** EXERCISE DATA follows **

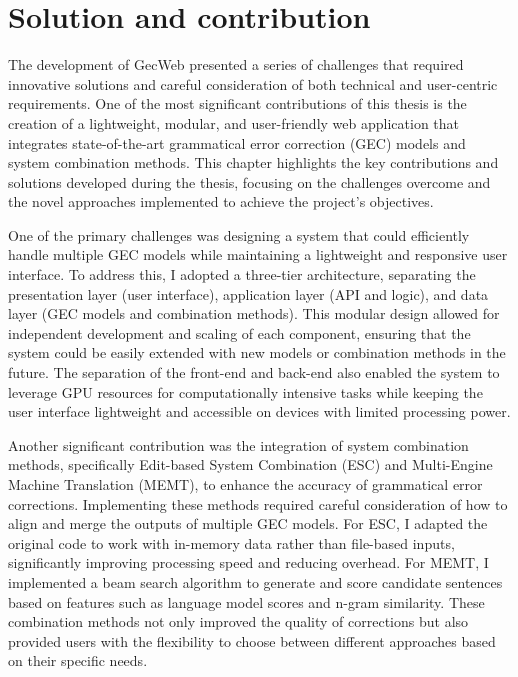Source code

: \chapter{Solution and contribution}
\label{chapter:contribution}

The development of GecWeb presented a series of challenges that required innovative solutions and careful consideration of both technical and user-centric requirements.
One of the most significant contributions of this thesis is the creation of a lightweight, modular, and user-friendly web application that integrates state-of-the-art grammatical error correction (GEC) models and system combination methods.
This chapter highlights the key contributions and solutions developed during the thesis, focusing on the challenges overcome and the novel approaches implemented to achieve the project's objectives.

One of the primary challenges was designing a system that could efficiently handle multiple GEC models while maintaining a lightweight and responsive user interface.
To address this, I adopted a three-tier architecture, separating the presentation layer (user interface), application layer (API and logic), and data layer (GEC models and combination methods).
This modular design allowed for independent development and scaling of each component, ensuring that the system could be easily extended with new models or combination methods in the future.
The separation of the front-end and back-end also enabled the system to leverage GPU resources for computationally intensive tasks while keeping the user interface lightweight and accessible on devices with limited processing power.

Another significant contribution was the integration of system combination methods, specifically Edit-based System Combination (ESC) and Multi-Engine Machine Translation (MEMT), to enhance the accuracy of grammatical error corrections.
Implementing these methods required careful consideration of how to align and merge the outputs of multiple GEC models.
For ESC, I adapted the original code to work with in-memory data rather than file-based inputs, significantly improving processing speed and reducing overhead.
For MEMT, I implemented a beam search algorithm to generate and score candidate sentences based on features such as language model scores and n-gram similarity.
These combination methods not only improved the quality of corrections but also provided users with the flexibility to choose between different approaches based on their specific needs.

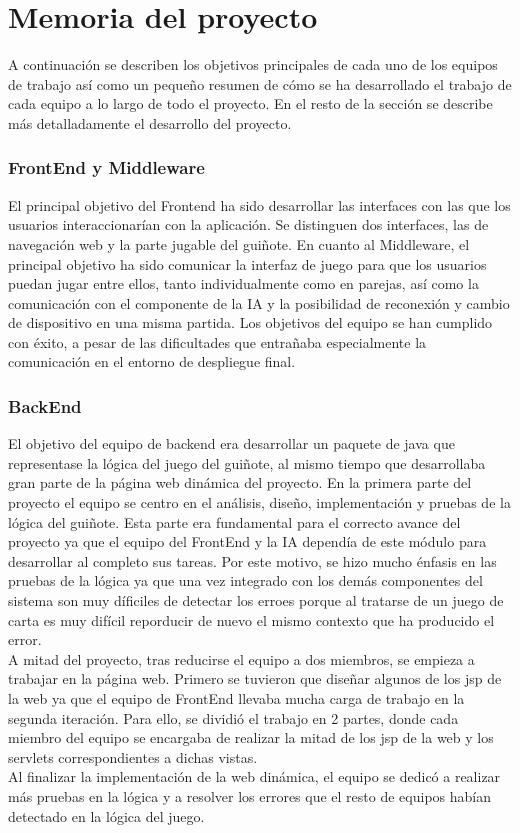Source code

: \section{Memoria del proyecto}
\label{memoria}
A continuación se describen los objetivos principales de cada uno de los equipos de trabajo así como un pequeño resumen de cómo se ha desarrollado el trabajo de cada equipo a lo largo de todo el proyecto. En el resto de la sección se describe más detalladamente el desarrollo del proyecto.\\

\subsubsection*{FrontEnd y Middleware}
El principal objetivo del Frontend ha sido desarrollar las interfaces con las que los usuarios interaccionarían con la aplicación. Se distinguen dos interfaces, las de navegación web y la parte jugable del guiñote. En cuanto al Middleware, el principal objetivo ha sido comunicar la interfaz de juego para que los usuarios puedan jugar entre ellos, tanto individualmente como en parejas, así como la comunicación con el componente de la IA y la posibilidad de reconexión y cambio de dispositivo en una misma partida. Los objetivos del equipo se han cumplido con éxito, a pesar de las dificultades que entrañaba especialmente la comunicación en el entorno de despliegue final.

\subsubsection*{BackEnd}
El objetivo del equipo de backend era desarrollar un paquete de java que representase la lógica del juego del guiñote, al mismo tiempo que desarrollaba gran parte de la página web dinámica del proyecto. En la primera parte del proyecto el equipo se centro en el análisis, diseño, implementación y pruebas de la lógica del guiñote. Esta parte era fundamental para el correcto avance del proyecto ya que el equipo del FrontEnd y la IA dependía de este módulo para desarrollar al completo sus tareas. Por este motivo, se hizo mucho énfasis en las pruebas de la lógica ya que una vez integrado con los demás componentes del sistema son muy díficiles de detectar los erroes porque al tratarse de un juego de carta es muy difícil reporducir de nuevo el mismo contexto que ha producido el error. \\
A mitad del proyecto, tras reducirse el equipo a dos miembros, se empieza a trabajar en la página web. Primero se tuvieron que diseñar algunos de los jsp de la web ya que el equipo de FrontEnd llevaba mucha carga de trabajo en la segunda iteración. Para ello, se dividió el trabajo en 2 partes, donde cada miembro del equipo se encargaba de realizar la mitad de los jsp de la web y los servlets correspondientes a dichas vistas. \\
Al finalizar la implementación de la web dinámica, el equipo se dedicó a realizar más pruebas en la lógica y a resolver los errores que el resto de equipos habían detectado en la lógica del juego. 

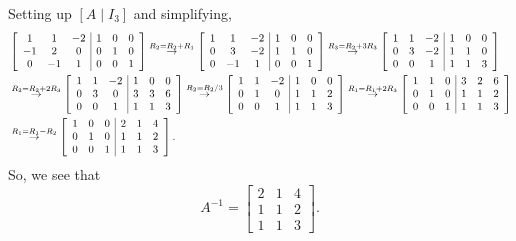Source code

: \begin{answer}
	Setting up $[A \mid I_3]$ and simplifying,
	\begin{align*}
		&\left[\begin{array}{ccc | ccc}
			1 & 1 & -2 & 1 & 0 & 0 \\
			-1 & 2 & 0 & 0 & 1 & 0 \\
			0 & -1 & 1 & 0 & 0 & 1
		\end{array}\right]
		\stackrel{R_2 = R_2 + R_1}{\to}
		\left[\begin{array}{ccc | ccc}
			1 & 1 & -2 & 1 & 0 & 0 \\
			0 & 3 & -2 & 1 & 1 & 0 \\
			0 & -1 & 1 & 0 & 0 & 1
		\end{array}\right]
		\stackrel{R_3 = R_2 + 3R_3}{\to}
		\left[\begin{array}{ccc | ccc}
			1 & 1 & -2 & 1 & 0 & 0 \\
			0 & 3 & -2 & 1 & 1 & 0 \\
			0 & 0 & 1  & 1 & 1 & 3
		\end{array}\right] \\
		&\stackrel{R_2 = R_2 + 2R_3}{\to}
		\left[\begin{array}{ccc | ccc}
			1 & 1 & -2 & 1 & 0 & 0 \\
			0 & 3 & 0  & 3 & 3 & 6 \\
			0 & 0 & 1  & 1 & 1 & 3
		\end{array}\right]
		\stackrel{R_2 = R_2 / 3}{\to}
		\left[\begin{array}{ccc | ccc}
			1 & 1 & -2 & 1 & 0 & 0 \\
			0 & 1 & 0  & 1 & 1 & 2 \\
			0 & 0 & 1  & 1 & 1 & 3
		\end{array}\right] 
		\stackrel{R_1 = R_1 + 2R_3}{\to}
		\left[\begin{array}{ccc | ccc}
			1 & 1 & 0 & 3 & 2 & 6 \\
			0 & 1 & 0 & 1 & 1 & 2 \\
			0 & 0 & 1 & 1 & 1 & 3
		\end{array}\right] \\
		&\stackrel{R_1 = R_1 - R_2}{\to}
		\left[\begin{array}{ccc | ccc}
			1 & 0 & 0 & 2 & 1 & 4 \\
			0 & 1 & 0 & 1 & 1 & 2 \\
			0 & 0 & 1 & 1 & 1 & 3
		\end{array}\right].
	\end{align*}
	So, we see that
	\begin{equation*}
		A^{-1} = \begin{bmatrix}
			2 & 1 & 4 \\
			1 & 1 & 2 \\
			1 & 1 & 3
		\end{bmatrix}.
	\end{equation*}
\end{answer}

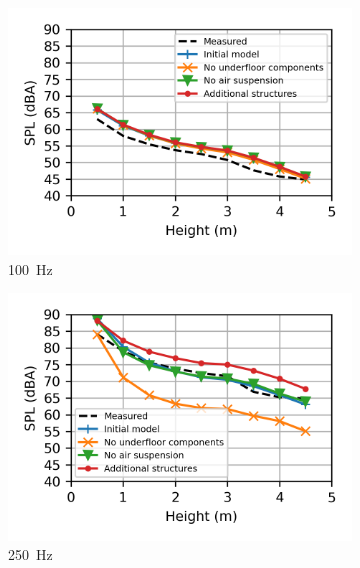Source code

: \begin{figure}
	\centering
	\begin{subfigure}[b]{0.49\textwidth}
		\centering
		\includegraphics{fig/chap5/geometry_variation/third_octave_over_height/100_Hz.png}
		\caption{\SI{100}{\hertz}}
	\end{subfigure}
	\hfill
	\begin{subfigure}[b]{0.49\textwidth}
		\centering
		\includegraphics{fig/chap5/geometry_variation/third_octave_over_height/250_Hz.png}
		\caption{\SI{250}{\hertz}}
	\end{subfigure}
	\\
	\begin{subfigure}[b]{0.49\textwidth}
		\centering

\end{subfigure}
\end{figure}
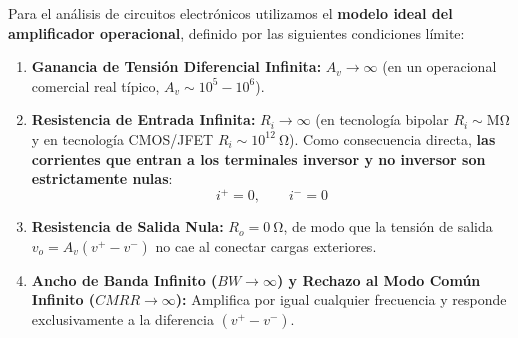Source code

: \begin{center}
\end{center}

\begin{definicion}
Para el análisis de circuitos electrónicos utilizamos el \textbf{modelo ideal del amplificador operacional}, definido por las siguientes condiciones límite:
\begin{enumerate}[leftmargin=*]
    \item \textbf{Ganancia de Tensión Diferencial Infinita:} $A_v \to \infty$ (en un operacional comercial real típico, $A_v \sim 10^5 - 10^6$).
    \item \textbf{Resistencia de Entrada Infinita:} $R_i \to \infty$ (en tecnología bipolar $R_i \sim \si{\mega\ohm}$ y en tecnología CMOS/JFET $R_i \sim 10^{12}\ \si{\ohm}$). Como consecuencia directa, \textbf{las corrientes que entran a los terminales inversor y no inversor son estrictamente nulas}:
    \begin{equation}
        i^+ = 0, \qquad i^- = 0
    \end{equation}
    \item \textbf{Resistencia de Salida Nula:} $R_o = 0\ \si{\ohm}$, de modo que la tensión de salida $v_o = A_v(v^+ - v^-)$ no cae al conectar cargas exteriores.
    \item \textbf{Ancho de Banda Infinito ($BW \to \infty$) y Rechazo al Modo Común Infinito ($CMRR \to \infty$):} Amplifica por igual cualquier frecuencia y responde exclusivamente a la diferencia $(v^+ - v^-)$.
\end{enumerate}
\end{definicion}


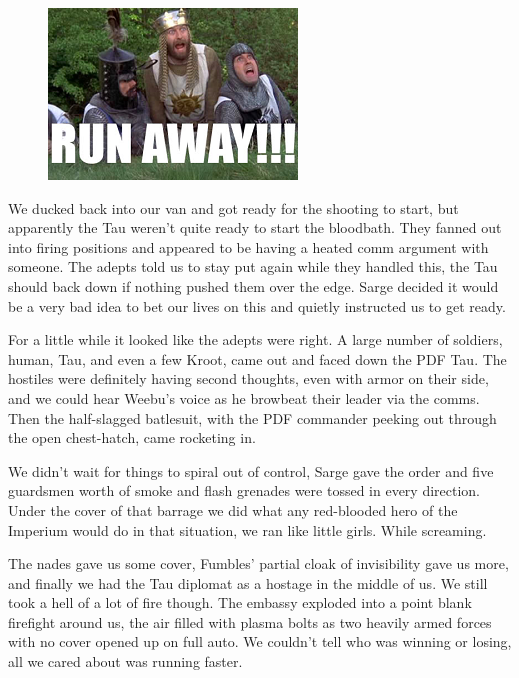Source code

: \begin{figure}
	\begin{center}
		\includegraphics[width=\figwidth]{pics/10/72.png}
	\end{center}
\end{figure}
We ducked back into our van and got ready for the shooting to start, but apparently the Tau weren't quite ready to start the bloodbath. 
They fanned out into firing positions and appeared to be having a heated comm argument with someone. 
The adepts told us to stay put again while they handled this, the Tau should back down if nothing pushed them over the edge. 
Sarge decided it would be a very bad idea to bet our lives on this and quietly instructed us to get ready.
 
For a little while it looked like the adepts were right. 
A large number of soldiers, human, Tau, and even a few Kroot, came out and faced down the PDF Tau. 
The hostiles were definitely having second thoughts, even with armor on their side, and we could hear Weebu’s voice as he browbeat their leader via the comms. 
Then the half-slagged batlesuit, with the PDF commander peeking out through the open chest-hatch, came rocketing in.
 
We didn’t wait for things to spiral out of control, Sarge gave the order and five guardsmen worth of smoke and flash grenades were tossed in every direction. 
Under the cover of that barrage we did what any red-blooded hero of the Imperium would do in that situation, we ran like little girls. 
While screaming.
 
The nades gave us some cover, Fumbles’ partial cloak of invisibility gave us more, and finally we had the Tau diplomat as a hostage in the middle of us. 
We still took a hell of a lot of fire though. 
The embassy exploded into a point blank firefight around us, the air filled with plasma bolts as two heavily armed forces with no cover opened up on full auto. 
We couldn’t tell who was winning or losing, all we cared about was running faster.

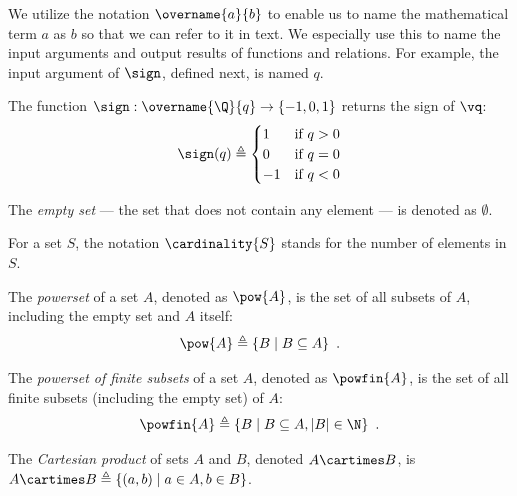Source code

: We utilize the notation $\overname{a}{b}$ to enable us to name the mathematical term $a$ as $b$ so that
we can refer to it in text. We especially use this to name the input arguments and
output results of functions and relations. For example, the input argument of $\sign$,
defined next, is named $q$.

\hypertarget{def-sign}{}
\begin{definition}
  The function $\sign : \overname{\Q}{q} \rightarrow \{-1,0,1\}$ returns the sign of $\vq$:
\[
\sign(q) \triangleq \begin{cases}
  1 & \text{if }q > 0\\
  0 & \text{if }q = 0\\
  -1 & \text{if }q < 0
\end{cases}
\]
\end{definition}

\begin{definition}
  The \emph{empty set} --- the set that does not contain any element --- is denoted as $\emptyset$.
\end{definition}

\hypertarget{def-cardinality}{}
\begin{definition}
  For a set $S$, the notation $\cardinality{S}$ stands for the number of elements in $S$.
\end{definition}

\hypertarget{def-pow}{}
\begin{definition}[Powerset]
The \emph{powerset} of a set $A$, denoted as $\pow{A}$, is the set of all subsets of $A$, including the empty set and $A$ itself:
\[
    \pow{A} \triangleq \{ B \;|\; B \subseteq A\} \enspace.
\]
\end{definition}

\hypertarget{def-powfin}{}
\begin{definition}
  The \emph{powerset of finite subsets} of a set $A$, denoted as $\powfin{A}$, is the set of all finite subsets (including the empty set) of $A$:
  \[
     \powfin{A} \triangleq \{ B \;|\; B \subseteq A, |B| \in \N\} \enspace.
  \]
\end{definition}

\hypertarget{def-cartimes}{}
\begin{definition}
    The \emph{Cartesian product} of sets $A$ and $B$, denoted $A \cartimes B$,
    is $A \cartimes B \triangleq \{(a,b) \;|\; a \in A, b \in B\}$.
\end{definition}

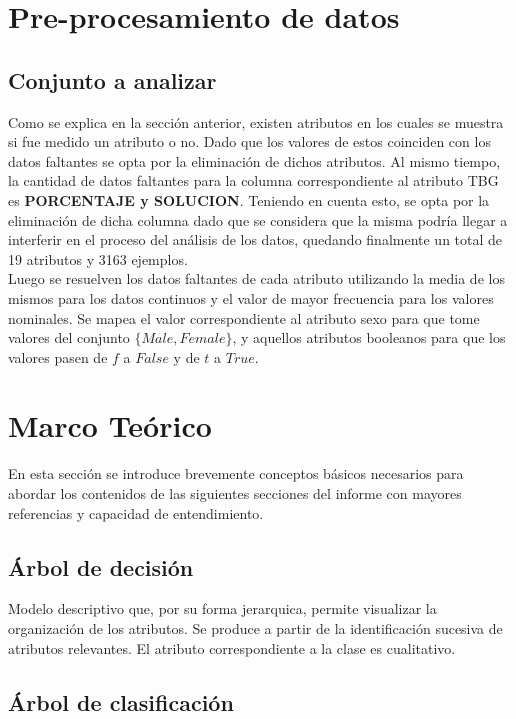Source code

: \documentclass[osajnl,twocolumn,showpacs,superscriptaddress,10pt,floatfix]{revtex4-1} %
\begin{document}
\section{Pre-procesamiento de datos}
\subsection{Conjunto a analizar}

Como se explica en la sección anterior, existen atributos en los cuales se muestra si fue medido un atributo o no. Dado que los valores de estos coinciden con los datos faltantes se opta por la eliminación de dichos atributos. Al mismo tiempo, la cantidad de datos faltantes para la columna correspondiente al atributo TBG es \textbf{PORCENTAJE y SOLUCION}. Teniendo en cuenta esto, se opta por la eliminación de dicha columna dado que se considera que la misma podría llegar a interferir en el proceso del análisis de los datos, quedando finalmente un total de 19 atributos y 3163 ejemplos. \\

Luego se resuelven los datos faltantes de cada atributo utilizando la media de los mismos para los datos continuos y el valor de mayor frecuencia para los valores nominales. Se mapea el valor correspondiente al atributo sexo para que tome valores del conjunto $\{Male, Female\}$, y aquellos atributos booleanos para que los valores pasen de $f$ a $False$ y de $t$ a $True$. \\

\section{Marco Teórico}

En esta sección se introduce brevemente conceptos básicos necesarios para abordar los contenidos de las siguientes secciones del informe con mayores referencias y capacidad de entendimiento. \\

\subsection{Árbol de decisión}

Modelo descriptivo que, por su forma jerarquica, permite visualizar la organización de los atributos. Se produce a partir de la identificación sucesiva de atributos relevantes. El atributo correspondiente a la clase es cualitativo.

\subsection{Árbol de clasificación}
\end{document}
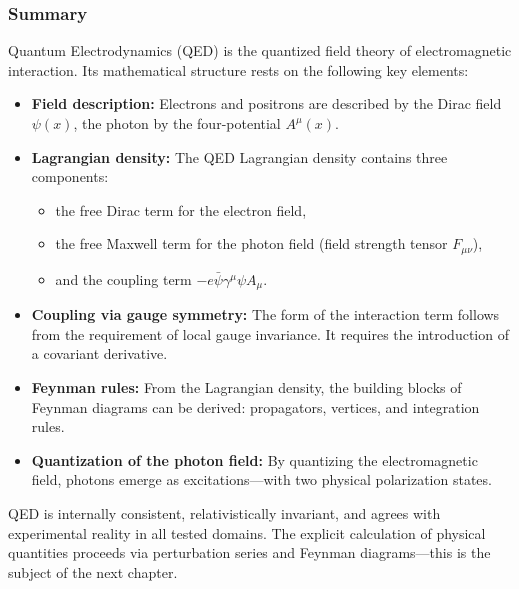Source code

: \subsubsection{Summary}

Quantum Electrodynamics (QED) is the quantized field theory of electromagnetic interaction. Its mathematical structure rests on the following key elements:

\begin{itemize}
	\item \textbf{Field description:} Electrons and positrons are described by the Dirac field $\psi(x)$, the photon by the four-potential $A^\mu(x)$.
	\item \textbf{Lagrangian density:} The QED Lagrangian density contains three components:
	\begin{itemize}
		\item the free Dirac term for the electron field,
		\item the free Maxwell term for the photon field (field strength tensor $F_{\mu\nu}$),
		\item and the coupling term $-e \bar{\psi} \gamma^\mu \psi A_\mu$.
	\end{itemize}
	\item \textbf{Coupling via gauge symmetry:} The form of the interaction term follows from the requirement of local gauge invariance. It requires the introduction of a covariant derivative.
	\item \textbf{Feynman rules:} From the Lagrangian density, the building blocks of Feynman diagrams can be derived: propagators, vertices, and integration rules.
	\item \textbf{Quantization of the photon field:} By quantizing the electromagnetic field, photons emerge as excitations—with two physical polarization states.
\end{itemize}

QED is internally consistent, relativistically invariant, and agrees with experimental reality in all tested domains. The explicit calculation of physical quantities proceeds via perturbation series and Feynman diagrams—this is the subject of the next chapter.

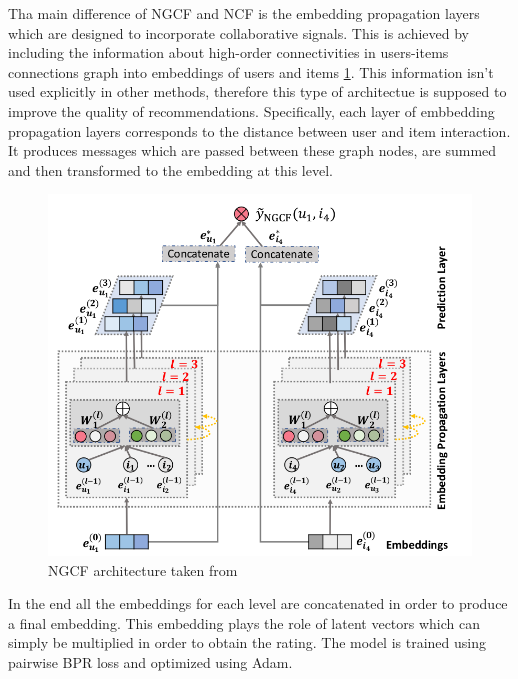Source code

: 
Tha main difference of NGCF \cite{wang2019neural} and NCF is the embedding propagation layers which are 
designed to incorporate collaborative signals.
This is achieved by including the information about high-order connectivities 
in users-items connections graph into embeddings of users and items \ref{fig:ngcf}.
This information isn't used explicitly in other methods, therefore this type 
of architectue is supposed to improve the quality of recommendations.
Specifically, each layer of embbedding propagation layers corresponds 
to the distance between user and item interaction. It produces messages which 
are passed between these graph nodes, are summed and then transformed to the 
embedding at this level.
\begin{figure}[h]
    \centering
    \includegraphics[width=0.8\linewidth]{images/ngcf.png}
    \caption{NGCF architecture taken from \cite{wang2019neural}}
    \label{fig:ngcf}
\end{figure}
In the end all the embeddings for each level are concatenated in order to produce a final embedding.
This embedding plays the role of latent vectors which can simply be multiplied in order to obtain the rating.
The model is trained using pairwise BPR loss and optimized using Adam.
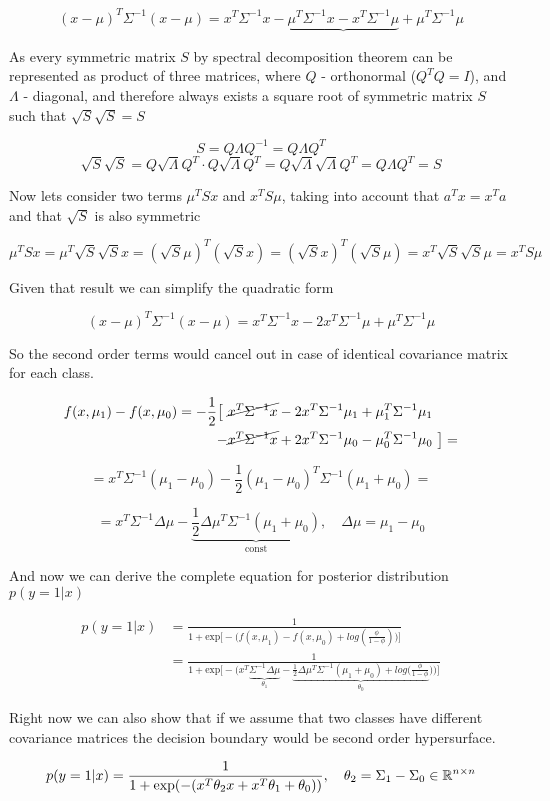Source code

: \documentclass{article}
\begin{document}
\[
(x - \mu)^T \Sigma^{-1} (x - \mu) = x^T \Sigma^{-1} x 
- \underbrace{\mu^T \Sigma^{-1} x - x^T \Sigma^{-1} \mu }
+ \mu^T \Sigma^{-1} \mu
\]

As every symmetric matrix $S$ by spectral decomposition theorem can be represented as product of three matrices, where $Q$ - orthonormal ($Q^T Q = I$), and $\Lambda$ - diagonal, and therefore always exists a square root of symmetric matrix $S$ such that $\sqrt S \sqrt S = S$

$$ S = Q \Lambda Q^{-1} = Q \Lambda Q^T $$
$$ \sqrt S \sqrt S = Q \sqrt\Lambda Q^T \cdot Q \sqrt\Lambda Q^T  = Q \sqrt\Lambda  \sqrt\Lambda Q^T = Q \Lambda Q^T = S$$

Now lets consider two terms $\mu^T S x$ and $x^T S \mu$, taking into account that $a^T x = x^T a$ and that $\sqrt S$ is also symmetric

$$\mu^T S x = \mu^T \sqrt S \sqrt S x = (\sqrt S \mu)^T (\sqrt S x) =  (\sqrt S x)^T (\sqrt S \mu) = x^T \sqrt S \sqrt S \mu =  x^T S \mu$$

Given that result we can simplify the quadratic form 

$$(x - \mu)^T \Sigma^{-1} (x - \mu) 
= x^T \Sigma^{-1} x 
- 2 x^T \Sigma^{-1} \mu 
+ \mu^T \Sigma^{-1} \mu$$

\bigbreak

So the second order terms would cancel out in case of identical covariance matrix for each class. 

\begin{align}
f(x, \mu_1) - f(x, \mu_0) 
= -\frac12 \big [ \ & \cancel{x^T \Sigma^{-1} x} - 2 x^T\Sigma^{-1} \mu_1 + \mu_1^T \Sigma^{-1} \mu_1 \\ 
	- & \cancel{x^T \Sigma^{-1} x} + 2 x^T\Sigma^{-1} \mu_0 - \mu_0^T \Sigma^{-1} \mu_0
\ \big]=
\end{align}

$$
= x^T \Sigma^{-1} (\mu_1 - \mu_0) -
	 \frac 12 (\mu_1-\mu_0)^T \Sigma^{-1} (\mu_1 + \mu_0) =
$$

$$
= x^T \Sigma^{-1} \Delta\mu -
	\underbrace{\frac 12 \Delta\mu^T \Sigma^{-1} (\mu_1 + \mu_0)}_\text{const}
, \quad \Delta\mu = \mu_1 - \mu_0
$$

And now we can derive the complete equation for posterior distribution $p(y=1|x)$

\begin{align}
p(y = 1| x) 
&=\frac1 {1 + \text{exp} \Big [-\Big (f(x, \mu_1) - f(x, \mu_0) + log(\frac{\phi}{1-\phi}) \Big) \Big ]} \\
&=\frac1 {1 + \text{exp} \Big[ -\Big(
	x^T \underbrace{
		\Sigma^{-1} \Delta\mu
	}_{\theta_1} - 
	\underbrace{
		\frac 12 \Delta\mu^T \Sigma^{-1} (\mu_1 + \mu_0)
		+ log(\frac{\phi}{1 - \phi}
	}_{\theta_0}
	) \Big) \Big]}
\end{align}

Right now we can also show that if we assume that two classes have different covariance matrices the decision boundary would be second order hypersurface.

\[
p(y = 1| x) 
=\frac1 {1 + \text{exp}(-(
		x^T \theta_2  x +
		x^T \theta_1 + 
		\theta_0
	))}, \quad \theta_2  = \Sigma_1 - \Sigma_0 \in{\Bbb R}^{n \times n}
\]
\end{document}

** End of EXERCISE DATA **

THE TASK:
Provide the number of lines above that include the string "multiple", with no other words.

SOLUTION TO THIS TASK:
2